Offshore Cleaning

Preview image of “Offshore Cleaning”
  • Visualization of Captura's offshore facility
  • Photo: Captura Corporation

An American startup harnesses the ocean, the Earth’s largest natural CO2 absorber.

There are several technological approaches to utilize oceans for removing CO2 from the atmosphere. The startup Captura, a spinoff of Caltech University, aims to bring its self-developed technology called Direct Ocean Capture (DOC) to market readiness in 2023 through an offshore project.

Founded in 2021, the company has developed a process that operates with minimal environmental impact, relying solely on renewable electricity and seawater as input resources. Captura utilizes the ocean’s natural capacity to absorb CO2 in order to remove carbon dioxide from the atmosphere. The facility draws in filtered seawater and treats it to reduce the CO2 content. The desalinated water remains in the ocean and reacts with the atmosphere, leading to CO2 degradation. Without this technology, the increasing absorption of CO2 by the ocean would result in acidification, as it already absorbs 30% of global emissions. The process involves treating seawater with renewable electricity to remove CO2.
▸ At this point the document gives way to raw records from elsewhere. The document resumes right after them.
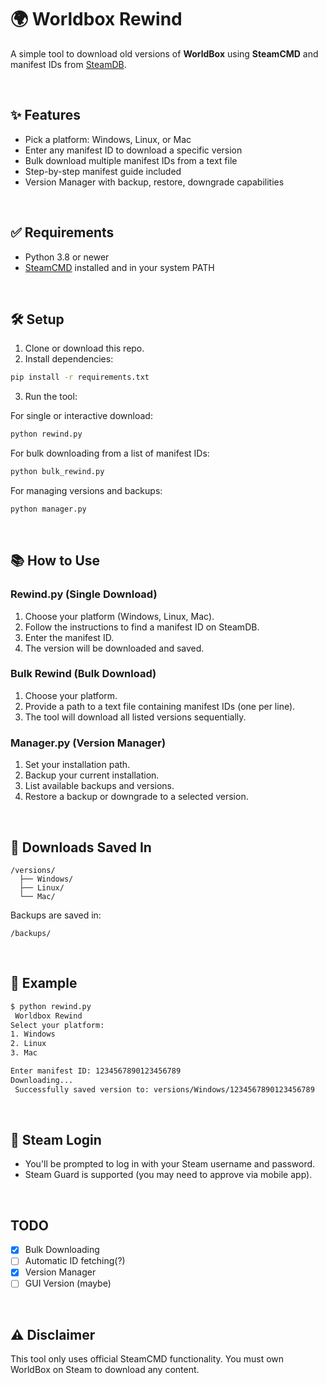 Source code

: # 🌍 Worldbox Rewind

A simple tool to download old versions of **WorldBox** using **SteamCMD** and manifest IDs from [SteamDB](https://steamdb.info/).

</br>

## ✨ Features

* Pick a platform: Windows, Linux, or Mac
* Enter any manifest ID to download a specific version
* Bulk download multiple manifest IDs from a text file
* Step-by-step manifest guide included
* Version Manager with backup, restore, downgrade capabilities

</br>

## ✅ Requirements

* Python 3.8 or newer
* [SteamCMD](https://developer.valvesoftware.com/wiki/SteamCMD) installed and in your system PATH


</br>

## 🛠️ Setup

1. Clone or download this repo.
2. Install dependencies:

```bash
pip install -r requirements.txt
```

3. Run the tool:

For single or interactive download:

```bash
python rewind.py
```

For bulk downloading from a list of manifest IDs:

```bash
python bulk_rewind.py
```

For managing versions and backups:

```bash
python manager.py
```

</br>

## 📚 How to Use

### Rewind.py (Single Download)

1. Choose your platform (Windows, Linux, Mac).
2. Follow the instructions to find a manifest ID on SteamDB.
3. Enter the manifest ID.
4. The version will be downloaded and saved.

### Bulk Rewind (Bulk Download)

1. Choose your platform.
2. Provide a path to a text file containing manifest IDs (one per line).
3. The tool will download all listed versions sequentially.

### Manager.py (Version Manager)

1. Set your installation path.
2. Backup your current installation.
3. List available backups and versions.
4. Restore a backup or downgrade to a selected version.

</br>

## 📁 Downloads Saved In

```
/versions/
  ├── Windows/
  ├── Linux/
  └── Mac/
```

Backups are saved in:

```
/backups/
```

</br>

## 📸 Example

```bash
$ python rewind.py
 Worldbox Rewind
Select your platform:
1. Windows
2. Linux
3. Mac

Enter manifest ID: 1234567890123456789
Downloading...
 Successfully saved version to: versions/Windows/1234567890123456789
```

</br>

## 🔐 Steam Login

* You'll be prompted to log in with your Steam username and password.
* Steam Guard is supported (you may need to approve via mobile app).

</br>

## TODO
- [x] Bulk Downloading
- [ ] Automatic ID fetching(?)
- [x] Version Manager
- [ ] GUI Version (maybe)

</br>

## ⚠️ Disclaimer

This tool only uses official SteamCMD functionality. You must own WorldBox on Steam to download any content.
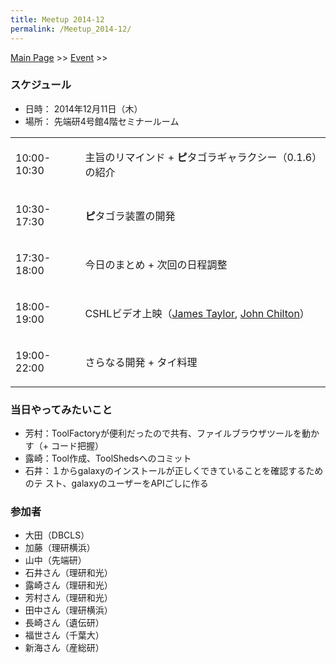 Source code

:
 ```yaml
---
title: Meetup 2014-12
permalink: /Meetup_2014-12/
---
```


[Main Page](/Main_Page "wikilink") &gt;&gt; [Event](/Event "wikilink") &gt;&gt;

### スケジュール

-   日時： 2014年12月11日（木）
-   場所： 先端研4号館4階セミナールーム

<table>
<tbody>
<tr class="odd">
<td><p>10:00-10:30</p></td>
<td><p>主旨のリマインド + <strong>ピ</strong>タゴラギャラクシー（0.1.6）の紹介</p></td>
</tr>
<tr class="even">
<td><p>10:30-17:30</p></td>
<td><p><strong>ピ</strong>タゴラ装置の開発</p></td>
</tr>
<tr class="odd">
<td><p>17:30-18:00</p></td>
<td><p>今日のまとめ + 次回の日程調整</p></td>
</tr>
<tr class="even">
<td><p>18:00-19:00</p></td>
<td><p>CSHLビデオ上映（<a href="https://wiki.galaxyproject.org/Documents/Presentations?action=AttachFile&amp;do=view&amp;target=2014_Taylor_BioData_Scaling.pdf">James Taylor</a>, <a href="https://wiki.galaxyproject.org/Documents/Presentations?action=AttachFile&amp;do=view&amp;target=2014_Chilton_BioDataDocker.pdf">John Chilton</a>）</p></td>
</tr>
<tr class="odd">
<td><p>19:00-22:00</p></td>
<td><p>さらなる開発 + タイ料理<br />
</p></td>
</tr>
</tbody>
</table>

### 当日やってみたいこと

-   芳村：ToolFactoryが便利だったので共有、ファイルブラウザツールを動かす（+ コード把握）
-   露崎：Tool作成、ToolShedsへのコミット
-   石井：１からgalaxyのインストールが正しくできていることを確認するためのテ スト、galaxyのユーザーをAPIごしに作る

### 参加者

-   大田（DBCLS）
-   加藤（理研横浜）
-   山中（先端研）
-   石井さん（理研和光）
-   露崎さん（理研和光）
-   芳村さん（理研和光）
-   田中さん（理研横浜）
-   長崎さん（遺伝研）
-   福世さん（千葉大）
-   新海さん（産総研）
What sets Captura’s solution apart is its omission of specialized air contactors, absorbents, and byproducts, enabling cost-effective CO2 removal on a large scale. The company promises high scalability of its method through lower capital and operational costs, as well as the avoidance of precious or rare earths for utilization.

An initial pilot project in Newport Beach, California, allowed the team to measure the system’s performance and introduce improvements. In 2023, Captura plans to unveil an offshore system that will increase the capacity of the test setup by a factor of 100. The company is backed by influential investors such as Equinor Ventures, Future Planet Capital, and Aramco Ventures, and has already received recognition with the XPrize from the Musk Foundation.